● **What to produce**
Everything in the records below except the pictures must be written out exactly.

● **Information shown**
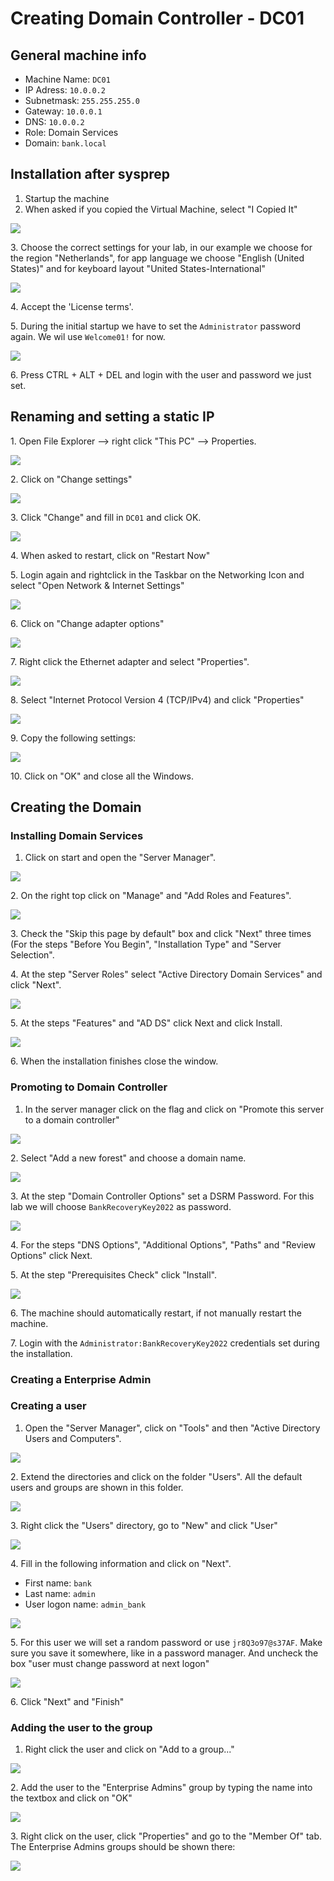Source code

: # Creating Domain Controller - DC01

## General machine info

* Machine Name: `DC01`
* IP Adress: `10.0.0.2`
* Subnetmask: `255.255.255.0`
* Gateway: `10.0.0.1`
* DNS: `10.0.0.2`
* Role: Domain Services
* Domain: `bank.local`

## Installation after sysprep

1. Startup the machine
2. When asked if you copied the Virtual Machine, select "I Copied It"

![](<../../.gitbook/assets/afbeelding (103) (1) (2) (3).png>)

3\. Choose the correct settings for your lab, in our example we choose for the region "Netherlands", for app language we choose "English (United States)" and for keyboard layout "United States-International"

![](<../../.gitbook/assets/afbeelding (1) (1) (1) (2) (2).png>)

4\. Accept the 'License terms'.

5\. During the initial startup we have to set the `Administrator` password again. We wil use `Welcome01!` for now.

![](<../../.gitbook/assets/afbeelding (10).png>)

6\. Press CTRL + ALT + DEL and login with the user and password we just set.

## Renaming and setting a static IP

1\. Open File Explorer --> right click "This PC" --> Properties.

![](<../../.gitbook/assets/afbeelding (17) (1) (2) (7).png>)

2\. Click on "Change settings"

![](<../../.gitbook/assets/afbeelding (56).png>)

3\. Click "Change" and fill in `DC01` and click OK.

![](<../../.gitbook/assets/afbeelding (3) (1).png>)

4\. When asked to restart, click on "Restart Now"

5\. Login again and rightclick in the Taskbar on the Networking Icon and select "Open Network & Internet Settings"

![](<../../.gitbook/assets/afbeelding (109) (1).png>)

6\. Click on "Change adapter options"

![](<../../.gitbook/assets/afbeelding (20) (1) (1) (2).png>)

7\. Right click the Ethernet adapter and select "Properties".

![](<../../.gitbook/assets/afbeelding (102) (1) (2) (2).png>)

8\. Select "Internet Protocol Version 4 (TCP/IPv4) and click "Properties"

![](<../../.gitbook/assets/afbeelding (15).png>)

9\. Copy the following settings:

![](<../../.gitbook/assets/afbeelding (2) (1).png>)

10\. Click on "OK" and close all the Windows.

## Creating the Domain

### Installing Domain Services

1. Click on start and open the "Server Manager".

![](<../../.gitbook/assets/afbeelding (44) (1) (2) (3).png>)

2\. On the right top click on "Manage" and "Add Roles and Features".

![](<../../.gitbook/assets/afbeelding (81) (1) (1) (2).png>)

3\. Check the "Skip this page by default" box and click "Next" three times (For the steps "Before You Begin", "Installation Type" and "Server Selection".

4\. At the step "Server Roles" select "Active Directory Domain Services" and click "Next".

![](<../../.gitbook/assets/afbeelding (58).png>)

5\. At the steps "Features" and "AD DS" click Next and click Install.

![](<../../.gitbook/assets/afbeelding (71).png>)

6\. When the installation finishes close the window.

### Promoting to Domain Controller

1. In the server manager click on the flag and click on "Promote this server to a domain controller"

![](<../../.gitbook/assets/afbeelding (75).png>)

2\. Select "Add a new forest" and choose a domain name.

![](<../../.gitbook/assets/afbeelding (43).png>)

3\. At the step "Domain Controller Options" set a DSRM Password. For this lab we will choose `BankRecoveryKey2022` as password.

![](<../../.gitbook/assets/afbeelding (41).png>)

4\. For the steps "DNS Options", "Additional Options", "Paths" and "Review Options" click Next.

5\. At the step "Prerequisites Check" click "Install".

![](<../../.gitbook/assets/afbeelding (23).png>)

6\. The machine should automatically restart, if not manually restart the machine.

7\. Login with the `Administrator:BankRecoveryKey2022` credentials set during the installation.

### Creating a Enterprise Admin

### Creating a user

1. Open the "Server Manager", click on "Tools" and then "Active Directory Users and Computers".

![](<../../.gitbook/assets/afbeelding (52) (1) (1) (2).png>)

2\. Extend the directories and click on the folder "Users". All the default users and groups are shown in this folder.

![](<../../.gitbook/assets/afbeelding (14).png>)

3\. Right click the "Users" directory, go to "New" and click "User"

![](<../../.gitbook/assets/afbeelding (50).png>)

4\. Fill in the following information and click on "Next".

* First name: `bank`
* Last name: `admin`
* User logon name: `admin_bank`

![](<../../.gitbook/assets/afbeelding (35).png>)

5\. For this user we will set a random password or use `jr8Q3o97@s37AF`. Make sure you save it somewhere, like in a password manager. And uncheck the box "user must change password at next logon"

![](<../../.gitbook/assets/afbeelding (80).png>)

6\. Click "Next" and "Finish"

### Adding the user to the group

1. Right click the user and click on "Add to a group..."

![](<../../.gitbook/assets/afbeelding (86).png>)

2\. Add the user to the "Enterprise Admins" group by typing the name into the textbox and click on "OK"

![](<../../.gitbook/assets/afbeelding (74).png>)

3\. Right click on the user, click "Properties" and go to the "Member Of" tab. The Enterprise Admins groups should be shown there:

![](<../../.gitbook/assets/afbeelding (69).png>)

● **Completed exercise**
Source code

: # Creating Domain Controller - DC01

## General machine info

* Machine Name: `DC01`
* IP Adress: `10.0.0.2`
* Subnetmask: `255.255.255.0`
* Gateway: `10.0.0.1`
* DNS: `10.0.0.2`
* Role: Domain Services
* Domain: `bank.local`

## Installation after sysprep

1. Startup the machine
2. When asked if you copied the Virtual Machine, select "I Copied It"

![](<../../.gitbook/assets/afbeelding (103) (1) (2) (3).png>)

3\. Choose the correct settings for your lab, in our example we choose for the region "Netherlands", for app language we choose "English (United States)" and for keyboard layout "United States-International"

![](<../../.gitbook/assets/afbeelding (1) (1) (1) (2) (2).png>)

4\. Accept the 'License terms'.

5\. During the initial startup we have to set the `Administrator` password again. We wil use `Welcome01!` for now.

![](<../../.gitbook/assets/afbeelding (10).png>)

6\. Press CTRL + ALT + DEL and login with the user and password we just set.

## Renaming and setting a static IP

1\. Open File Explorer --> right click "This PC" --> Properties.

![](<../../.gitbook/assets/afbeelding (17) (1) (2) (7).png>)

2\. Click on "Change settings"

![](<../../.gitbook/assets/afbeelding (56).png>)

3\. Click "Change" and fill in `DC01` and click OK.

![](<../../.gitbook/assets/afbeelding (3) (1).png>)

4\. When asked to restart, click on "Restart Now"

5\. Login again and rightclick in the Taskbar on the Networking Icon and select "Open Network & Internet Settings"

![](<../../.gitbook/assets/afbeelding (109) (1).png>)

6\. Click on "Change adapter options"

![](<../../.gitbook/assets/afbeelding (20) (1) (1) (2).png>)

7\. Right click the Ethernet adapter and select "Properties".

![](<../../.gitbook/assets/afbeelding (102) (1) (2) (2).png>)

8\. Select "Internet Protocol Version 4 (TCP/IPv4) and click "Properties"

![](<../../.gitbook/assets/afbeelding (15).png>)

9\. Copy the following settings:

![](<../../.gitbook/assets/afbeelding (2) (1).png>)

10\. Click on "OK" and close all the Windows.

## Creating the Domain

### Installing Domain Services

1. Click on start and open the "Server Manager".

![](<../../.gitbook/assets/afbeelding (44) (1) (2) (3).png>)

2\. On the right top click on "Manage" and "Add Roles and Features".

![](<../../.gitbook/assets/afbeelding (81) (1) (1) (2).png>)

3\. Check the "Skip this page by default" box and click "Next" three times (For the steps "Before You Begin", "Installation Type" and "Server Selection".

4\. At the step "Server Roles" select "Active Directory Domain Services" and click "Next".

![](<../../.gitbook/assets/afbeelding (58).png>)

5\. At the steps "Features" and "AD DS" click Next and click Install.

![](<../../.gitbook/assets/afbeelding (71).png>)

6\. When the installation finishes close the window.

### Promoting to Domain Controller

1. In the server manager click on the flag and click on "Promote this server to a domain controller"

![](<../../.gitbook/assets/afbeelding (75).png>)

2\. Select "Add a new forest" and choose a domain name.

![](<../../.gitbook/assets/afbeelding (43).png>)

3\. At the step "Domain Controller Options" set a DSRM Password. For this lab we will choose `BankRecoveryKey2022` as password.

![](<../../.gitbook/assets/afbeelding (41).png>)

4\. For the steps "DNS Options", "Additional Options", "Paths" and "Review Options" click Next.

5\. At the step "Prerequisites Check" click "Install".

![](<../../.gitbook/assets/afbeelding (23).png>)

6\. The machine should automatically restart, if not manually restart the machine.

7\. Login with the `Administrator:BankRecoveryKey2022` credentials set during the installation.

### Creating a Enterprise Admin

### Creating a user

1. Open the "Server Manager", click on "Tools" and then "Active Directory Users and Computers".

![](<../../.gitbook/assets/afbeelding (52) (1) (1) (2).png>)

2\. Extend the directories and click on the folder "Users". All the default users and groups are shown in this folder.

![](<../../.gitbook/assets/afbeelding (14).png>)

3\. Right click the "Users" directory, go to "New" and click "User"

![](<../../.gitbook/assets/afbeelding (50).png>)

4\. Fill in the following information and click on "Next".

* First name: `bank`
* Last name: `admin`
* User logon name: `admin_bank`

![](<../../.gitbook/assets/afbeelding (35).png>)

5\. For this user we will set a random password or use `jr8Q3o97@s37AF`. Make sure you save it somewhere, like in a password manager. And uncheck the box "user must change password at next logon"

![](<../../.gitbook/assets/afbeelding (80).png>)

6\. Click "Next" and "Finish"

### Adding the user to the group

1. Right click the user and click on "Add to a group..."

![](<../../.gitbook/assets/afbeelding (86).png>)

2\. Add the user to the "Enterprise Admins" group by typing the name into the textbox and click on "OK"

![](<../../.gitbook/assets/afbeelding (74).png>)

3\. Right click on the user, click "Properties" and go to the "Member Of" tab. The Enterprise Admins groups should be shown there:

![](<../../.gitbook/assets/afbeelding (69).png>)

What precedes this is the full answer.